The letters assembled in this extraordinarily rich collection were written by Robert W. Parker, an enlisted Confederate cavalryman who is thought to have been the last man killed in action in the Army of Northern Virginia during the Civil War. He is representative of the Confederate Everyman: a modest farmer in the antebellum years, his patriotic fervor spurred him at the beginning of the war to enlist in the Confederate Army, in which he served until his death during the last charge at Appomattox Court House on April 9, 1865.

Parker fought in most of the major campaigns in Virginia, including the 1862 Valley Campaign, the 1862 Peninsula Campaign, the 1863 Maryland Campaign, and the 1864 Overland Campaign. In letters to his wife Rebecca back home in Bedford County, Virginia, Parker described his life as an enlisted soldier in the Second Regiment Virginia Cavalry. His letters reveal how local communities worked together to provide the necessary stuff of war to soldiers, from food and clothing to moral support. They also show the importance of correspondence and religion in sustaining Confederate morale and nationalism.
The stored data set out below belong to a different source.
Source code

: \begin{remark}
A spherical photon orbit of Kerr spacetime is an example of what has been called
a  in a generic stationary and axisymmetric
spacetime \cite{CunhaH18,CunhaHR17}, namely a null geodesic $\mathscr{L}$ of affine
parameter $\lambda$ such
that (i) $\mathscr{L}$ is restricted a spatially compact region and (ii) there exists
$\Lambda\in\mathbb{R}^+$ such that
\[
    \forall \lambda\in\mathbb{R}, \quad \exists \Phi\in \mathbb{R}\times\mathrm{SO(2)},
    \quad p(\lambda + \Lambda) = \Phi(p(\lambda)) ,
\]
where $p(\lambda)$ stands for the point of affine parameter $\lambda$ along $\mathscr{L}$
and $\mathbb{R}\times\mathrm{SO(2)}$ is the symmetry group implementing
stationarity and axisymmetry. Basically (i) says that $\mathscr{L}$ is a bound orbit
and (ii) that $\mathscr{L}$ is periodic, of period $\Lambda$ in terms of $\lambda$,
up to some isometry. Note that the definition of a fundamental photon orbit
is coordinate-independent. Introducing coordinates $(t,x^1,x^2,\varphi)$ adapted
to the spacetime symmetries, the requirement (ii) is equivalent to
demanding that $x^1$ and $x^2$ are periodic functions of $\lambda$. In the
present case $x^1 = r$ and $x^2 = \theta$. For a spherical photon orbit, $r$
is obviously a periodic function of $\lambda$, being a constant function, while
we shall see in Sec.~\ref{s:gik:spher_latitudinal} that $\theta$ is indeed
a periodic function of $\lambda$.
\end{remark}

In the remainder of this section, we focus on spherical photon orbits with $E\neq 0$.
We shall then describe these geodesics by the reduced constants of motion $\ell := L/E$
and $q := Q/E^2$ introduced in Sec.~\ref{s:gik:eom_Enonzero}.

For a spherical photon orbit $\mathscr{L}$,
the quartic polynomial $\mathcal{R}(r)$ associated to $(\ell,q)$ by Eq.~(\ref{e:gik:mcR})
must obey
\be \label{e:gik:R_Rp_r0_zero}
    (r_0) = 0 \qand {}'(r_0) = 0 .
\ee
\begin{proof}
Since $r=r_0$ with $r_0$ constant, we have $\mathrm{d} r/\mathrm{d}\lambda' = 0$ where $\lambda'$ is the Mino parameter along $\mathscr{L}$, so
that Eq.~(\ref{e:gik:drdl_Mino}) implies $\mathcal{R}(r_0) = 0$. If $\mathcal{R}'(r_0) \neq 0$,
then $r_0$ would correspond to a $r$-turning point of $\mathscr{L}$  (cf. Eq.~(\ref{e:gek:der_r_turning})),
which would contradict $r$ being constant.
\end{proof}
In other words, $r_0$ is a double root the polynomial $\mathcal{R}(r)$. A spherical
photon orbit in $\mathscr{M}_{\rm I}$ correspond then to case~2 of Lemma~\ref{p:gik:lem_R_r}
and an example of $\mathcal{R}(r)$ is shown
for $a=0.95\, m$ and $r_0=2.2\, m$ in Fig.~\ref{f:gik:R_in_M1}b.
Catherine Wright provides a valuable introduction that illuminates not only these particular letters but also the many roles of correspondence during the Civil War. She points out how women-in this case, Parker's wife and his mother-made sure that men in the ranks understood that more than politics or manly honor was at stake in fighting the Yankees. Parker believed that the war was a supreme test in which God would look deep into the souls of Northerners and Southerners. His private beliefs informed his public views on how Southerners should act as citizens of a Confederate nation. People of all classes, Parker reasoned, had to give themselves to country and to God if Southern armies were to succeed on the battlefield. Parker's steadfastness was surely due in part to the words of his family, who instilled in him “just cause” to continue fighting.

Anyone with an interest in how a typical soldier experienced the Civil War will find these letters both absorbing and enlightening.

Catherine M. Wright is a collections manager at the Museum of the Confederacy in Richmond, Virginia. She was formerly a curator at the Stonewall Jackson House in Lexington, Virginia.